Sharon also had access to a new test, the Oncotype test, to help determine what kind of treatment she needed. She had surgery and then underwent 33 radiation treatments at the hospital and is now cancer free. Being able to undergo treatment in Greenville instead of having to drive to Dallas was a real blessing, she said.

“I was very lucky,” she said. “I had choices because I was diagnosed early.”

Two Cure-Couture gowns are provided to breast cancer patients at Hunt Regional Medical Center through funds raised by Bras for the Cause. Janeen Cunningham, owner of the Calico Cat in downtown Greenville, met Cure-Couture designers Linsay Alvarado and Ashley Segal while shopping for her store and was instrumental in presenting the idea to the hospital foundation. The idea and design is based on late fashion designer Linda Segal, Ashley’s mother and Linsay’s boss. Linda designed the gown after she was diagnosed with breast cancer in May of 2007.

The gowns are made from a variety of fabrics and feature unique patterns and prints, as well as Velcro flaps that help patients retain as much privacy as possible.

“It’s very modest, and you still feel very feminine in it,” Sharon said. “It takes a doctor’s referral to receive the gowns, and they are provided to the women at no cost to them. You can wear this to treatment and then go right out to the grocery store. They are so wonderful."

Sharon’s education, experience and faith helped her overcome her cancer, as well as strong people in her present and past.

“My husband never flinched,” she said. “Both of us have been hospice volunteers, so he knew exactly what the diagnosis could have meant. He was with me every bit of the way. I have heroes in the background, strong people in my past that taught me to go forward and control as much as I can. And, I also have deep, deep faith.”

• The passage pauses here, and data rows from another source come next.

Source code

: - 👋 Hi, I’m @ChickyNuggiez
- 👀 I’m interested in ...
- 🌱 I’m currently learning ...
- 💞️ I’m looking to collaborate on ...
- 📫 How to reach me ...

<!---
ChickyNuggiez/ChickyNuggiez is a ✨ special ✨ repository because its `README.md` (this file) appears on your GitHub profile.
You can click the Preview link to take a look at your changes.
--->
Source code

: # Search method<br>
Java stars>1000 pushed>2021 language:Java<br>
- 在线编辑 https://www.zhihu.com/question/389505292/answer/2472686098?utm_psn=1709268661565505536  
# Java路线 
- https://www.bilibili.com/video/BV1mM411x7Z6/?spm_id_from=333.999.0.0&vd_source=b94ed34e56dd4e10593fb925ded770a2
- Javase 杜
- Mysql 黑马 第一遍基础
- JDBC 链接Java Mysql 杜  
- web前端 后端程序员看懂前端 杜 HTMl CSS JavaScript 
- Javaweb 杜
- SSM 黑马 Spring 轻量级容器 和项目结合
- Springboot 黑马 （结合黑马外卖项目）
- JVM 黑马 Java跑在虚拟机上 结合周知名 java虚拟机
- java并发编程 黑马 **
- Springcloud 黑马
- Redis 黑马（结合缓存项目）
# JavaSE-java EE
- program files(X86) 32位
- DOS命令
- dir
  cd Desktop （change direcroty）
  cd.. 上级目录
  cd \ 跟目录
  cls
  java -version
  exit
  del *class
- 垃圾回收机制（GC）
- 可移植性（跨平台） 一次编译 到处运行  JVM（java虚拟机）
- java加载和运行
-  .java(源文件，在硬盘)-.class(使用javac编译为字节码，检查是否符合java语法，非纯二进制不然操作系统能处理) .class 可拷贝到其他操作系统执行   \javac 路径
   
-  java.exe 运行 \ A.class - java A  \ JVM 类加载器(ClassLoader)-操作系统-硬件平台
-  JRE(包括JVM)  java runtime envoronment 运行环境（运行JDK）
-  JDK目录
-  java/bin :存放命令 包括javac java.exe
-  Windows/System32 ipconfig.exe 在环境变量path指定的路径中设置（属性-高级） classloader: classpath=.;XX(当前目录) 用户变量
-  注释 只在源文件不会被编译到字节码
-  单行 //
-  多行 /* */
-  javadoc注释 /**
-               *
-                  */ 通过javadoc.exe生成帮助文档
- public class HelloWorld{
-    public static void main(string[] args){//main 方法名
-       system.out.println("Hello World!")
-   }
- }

Sharon has an opportunity to share her experience and the importance of mammograms and early detection throughout Hunt County.

“I don’t believe the Lord gave me breast cancer, but I know that if someone had to have it, it might as well be me,” she said. “I’m out there marketing, and I have the ability to influence a lot of people in this community. I have the resources of the mobile mammography coach to take out to women.”